La collecte des images qui constituent le film Santiago 1973-2019 a été très rapide. J’ai filmé au Chili le tout début de la révolte, entre le 25 octobre et le 1er novembre. Le 25, jour de la plus grande manifestation ayant eu lieu à Santiago depuis la dictature, les images du début du film, ont été filmées par drone ; 1 million et demi de chiliens étaient dans la rue ce jour-là, sur 18 millions et demi d’habitants. Puis jusqu’au 1er novembre, le jours des morts, où j’ai été filmer le cimetière général de Santiago où une section entière est dédiée aux disparus de la dictature. Les tombes sont vides dans le patio 29 et on peut y lire « ¿Dónde están? ». Cette question reste sans réponses à ce jour, 47 ans après le coup d’état de la junte militaire ; c’est une plaie ouverte qui regarde les Chiliens et le monde. Les dernières images du film datent du 18 décembre 2019, jour où les manifestants ont obtenu la tenue du referendum ; elles m’ont été fournies par Pablo Salas ainsi que les images d’archive. Il filme sans relâche dans les rues depuis les années 80, je lui dois beaucoup. Je tenais aussi à certaines images qui me manquaient comme celles du premier jour de la révolte pour la plupart réalisées dans le métro de Santiago où tout a commencé le 18 octobre. J’étais dans l’avion ce jour-là et ne savais pas que j’allais à la rencontre de mon histoire, de l’Histoire de tout un peuple. Je les ai trouvées sur le net, ce sont des images filmées avec des téléphones portables, ces images que l’on veut interdire sous peine de prison au Chili et en France aussi. J’ai commencé à monter fin décembre et en mars j’ai montré le film à Brooklyn. C’était urgent et cela le reste !
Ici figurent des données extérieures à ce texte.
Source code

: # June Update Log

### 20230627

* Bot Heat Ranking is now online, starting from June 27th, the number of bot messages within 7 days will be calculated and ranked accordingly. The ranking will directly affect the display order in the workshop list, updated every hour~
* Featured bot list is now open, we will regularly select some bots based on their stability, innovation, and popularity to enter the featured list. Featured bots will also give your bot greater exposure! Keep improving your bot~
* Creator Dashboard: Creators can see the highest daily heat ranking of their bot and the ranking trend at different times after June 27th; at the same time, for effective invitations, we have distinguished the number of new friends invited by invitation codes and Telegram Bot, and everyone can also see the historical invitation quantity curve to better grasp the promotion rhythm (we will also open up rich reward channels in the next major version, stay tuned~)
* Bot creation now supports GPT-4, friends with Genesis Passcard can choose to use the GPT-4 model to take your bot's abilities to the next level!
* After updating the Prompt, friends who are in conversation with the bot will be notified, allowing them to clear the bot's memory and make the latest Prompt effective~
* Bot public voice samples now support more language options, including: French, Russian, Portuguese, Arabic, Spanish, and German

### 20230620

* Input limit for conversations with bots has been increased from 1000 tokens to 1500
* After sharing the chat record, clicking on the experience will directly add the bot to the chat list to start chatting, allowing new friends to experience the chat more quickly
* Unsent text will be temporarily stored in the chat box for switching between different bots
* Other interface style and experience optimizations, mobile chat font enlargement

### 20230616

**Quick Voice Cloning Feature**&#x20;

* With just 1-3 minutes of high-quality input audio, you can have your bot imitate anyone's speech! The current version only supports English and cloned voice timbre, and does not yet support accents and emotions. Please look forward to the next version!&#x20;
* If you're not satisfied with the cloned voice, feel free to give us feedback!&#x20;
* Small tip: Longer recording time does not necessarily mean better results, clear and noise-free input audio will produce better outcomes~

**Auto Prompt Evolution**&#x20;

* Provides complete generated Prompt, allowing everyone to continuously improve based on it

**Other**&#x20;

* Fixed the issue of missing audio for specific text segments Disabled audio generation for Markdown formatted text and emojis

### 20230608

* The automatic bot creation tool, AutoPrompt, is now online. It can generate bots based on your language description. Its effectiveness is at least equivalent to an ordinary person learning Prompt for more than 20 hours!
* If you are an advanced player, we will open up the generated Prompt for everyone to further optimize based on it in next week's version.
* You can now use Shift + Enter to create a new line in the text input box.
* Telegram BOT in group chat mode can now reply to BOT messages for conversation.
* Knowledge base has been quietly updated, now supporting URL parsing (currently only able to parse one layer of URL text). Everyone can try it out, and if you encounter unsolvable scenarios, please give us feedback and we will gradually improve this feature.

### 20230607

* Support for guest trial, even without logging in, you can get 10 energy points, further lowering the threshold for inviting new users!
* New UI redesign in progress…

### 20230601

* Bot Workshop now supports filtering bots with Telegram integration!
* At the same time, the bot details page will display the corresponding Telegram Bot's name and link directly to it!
La situation a-t-elle changée depuis la fin du montage ?
Bien que ce fameux referendum ait tout de même eu lieu le 25 octobre 2020 en pleine crise du COVID et que le résultat obtenu de haute lutte ait été un changement de la constitution, la situation au Chili reste encore désastreuse comme on peut le lire sur les banderoles dans les manifestations. L’état Chilien, son président et son gouvernement, tue, viole et fait toujours disparaitre ses opposants. L’ironie du sort veut que Michelle Bachelet, ex-présidente chilienne socialiste, soit aujourd’hui Haut-Commissaire aux droits de l’homme à l’ONU ; elle a précisé dernièrement que certains états utilisent la pandémie pour étouffer la dissidence…
Quel est l’avenir du format court métrage d’après vous ?
Comme en littérature à mon avis, les formes courtes ou longues ne sont pas en concurrence ; nouvelles ou romans, personne n’aurait envie de privilégier un mode sur l’autre. Et comme le disait quelqu’un, l’avenir dure longtemps alors que vivent les films !
Demain on reconfine, quels plaisirs culturels conseillez-vous pour échapper à l’ennui ?
Regarder des films évidemment !
Pour voir Santiago 1973-2019, rendez-vous aux séances de la compétition labo L5.